Wednesday's consumer price index is the first major release and a big miss to the downside could ramp up bets on a 50-point cut but add to concerns about the economy.

"While the labour market is cooling, it's far from frozen, and second-quarter GDP was revised up to a solid 3.0 percent annualised gain, keeping the soft-landing narrative firmly on the table," he wrote in his Dark Side Of The Boom newsletter.

Still, he added: "For now, the Fed likely won't feel the need to hit the panic button with a jumbo rate cut, but stock traders... haven't fully grasped the depth of the potential labour market weakness yet.

"That leaves the door open for further, potentially sizeable market corrections. Expect the worry meter to creep higher if the employment picture deteriorates further."

All three main indexes on Wall Street rose more than one percent Monday after Friday's steep, tech-led retreat.

Hong Kong, Shanghai, Sydney, Singapore, Wellington, Manila, Mumbai and Jakarta edged up but Tokyo, Seoul, Taipei and Bangkok dipped.

London, Paris and Frankfurt were all down in early trade.

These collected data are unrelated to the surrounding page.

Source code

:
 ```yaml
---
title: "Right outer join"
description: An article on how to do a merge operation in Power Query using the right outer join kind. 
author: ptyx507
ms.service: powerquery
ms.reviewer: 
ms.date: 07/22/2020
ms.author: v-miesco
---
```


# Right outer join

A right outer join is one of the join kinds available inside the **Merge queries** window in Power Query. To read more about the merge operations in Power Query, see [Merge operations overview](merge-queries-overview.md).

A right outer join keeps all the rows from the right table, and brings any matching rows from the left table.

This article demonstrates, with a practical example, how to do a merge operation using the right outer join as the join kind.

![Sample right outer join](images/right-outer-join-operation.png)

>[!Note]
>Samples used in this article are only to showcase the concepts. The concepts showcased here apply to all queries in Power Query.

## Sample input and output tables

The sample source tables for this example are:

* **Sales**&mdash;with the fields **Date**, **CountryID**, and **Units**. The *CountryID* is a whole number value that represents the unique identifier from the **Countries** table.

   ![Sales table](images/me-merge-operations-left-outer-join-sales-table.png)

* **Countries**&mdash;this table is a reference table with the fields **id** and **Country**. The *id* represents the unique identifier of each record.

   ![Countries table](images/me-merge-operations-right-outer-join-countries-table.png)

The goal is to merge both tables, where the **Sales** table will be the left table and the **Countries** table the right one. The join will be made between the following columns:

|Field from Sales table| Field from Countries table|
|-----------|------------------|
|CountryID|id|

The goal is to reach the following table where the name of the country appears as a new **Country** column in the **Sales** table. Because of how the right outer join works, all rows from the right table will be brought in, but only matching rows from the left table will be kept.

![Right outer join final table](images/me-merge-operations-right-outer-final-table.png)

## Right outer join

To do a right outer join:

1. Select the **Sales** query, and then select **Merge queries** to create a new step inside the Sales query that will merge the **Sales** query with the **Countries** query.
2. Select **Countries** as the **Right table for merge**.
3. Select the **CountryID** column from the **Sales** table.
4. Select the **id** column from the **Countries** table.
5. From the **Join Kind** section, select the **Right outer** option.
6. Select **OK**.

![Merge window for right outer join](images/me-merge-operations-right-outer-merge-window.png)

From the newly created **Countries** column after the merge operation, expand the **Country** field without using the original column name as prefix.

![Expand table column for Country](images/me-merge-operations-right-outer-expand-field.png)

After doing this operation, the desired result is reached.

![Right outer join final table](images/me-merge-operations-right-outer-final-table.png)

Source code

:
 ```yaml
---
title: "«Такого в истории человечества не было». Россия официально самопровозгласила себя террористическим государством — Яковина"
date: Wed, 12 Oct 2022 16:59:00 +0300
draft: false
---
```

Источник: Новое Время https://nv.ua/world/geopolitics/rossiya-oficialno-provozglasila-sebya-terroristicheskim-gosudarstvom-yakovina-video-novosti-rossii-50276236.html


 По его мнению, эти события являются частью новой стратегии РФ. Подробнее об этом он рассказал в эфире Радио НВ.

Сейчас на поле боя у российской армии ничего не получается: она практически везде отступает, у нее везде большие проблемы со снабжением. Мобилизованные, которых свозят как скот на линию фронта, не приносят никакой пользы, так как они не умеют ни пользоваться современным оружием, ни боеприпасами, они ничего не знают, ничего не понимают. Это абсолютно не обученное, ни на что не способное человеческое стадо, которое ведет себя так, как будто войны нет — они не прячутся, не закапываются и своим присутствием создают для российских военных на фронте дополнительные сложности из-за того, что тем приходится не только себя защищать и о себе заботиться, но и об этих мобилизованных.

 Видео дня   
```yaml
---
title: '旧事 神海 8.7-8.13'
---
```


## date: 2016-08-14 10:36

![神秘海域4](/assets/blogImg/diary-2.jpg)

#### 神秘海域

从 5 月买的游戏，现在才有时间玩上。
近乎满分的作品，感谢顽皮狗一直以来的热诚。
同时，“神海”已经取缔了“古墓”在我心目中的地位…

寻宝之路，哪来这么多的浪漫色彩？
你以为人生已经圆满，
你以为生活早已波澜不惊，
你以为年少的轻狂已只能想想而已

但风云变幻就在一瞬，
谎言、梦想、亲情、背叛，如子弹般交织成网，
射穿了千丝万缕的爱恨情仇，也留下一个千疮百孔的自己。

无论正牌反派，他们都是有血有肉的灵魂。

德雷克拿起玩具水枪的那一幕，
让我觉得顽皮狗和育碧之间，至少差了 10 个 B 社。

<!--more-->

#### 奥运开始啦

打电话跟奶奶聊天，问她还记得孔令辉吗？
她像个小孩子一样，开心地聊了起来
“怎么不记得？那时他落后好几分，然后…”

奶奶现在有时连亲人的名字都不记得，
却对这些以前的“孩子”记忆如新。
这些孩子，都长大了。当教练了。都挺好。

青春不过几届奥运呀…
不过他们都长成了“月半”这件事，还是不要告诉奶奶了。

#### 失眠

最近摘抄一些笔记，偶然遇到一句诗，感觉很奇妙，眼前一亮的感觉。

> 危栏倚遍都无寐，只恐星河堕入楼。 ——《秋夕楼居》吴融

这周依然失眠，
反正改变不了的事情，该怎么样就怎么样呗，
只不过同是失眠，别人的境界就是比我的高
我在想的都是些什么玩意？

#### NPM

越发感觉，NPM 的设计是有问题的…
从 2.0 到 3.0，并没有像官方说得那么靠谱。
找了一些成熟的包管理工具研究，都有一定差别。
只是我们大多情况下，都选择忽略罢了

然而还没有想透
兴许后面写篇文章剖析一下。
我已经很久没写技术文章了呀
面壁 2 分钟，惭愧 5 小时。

Fresh worries about China's economy are also dampening sentiment, with a mixed bag on trade doing little to encourage investors.

Data showed exports jumped in August but imports fell well short of expectations as the country's leaders struggle to boost consumption.

That came a day after news that inflation rose less than expected in July, reinforcing the view that moves to boost consumer demand and business activity have not taken hold.

China's leaders are now facing pressure to unveil fresh stimulus for the world's number two economy, although they have shown little desire to embark on the bazooka-like spending seen during the global financial crisis.

On currency markets, the dollar strengthened against the yen but the euro edged up ahead of an expected rate cut by the European Central Bank on Thursday.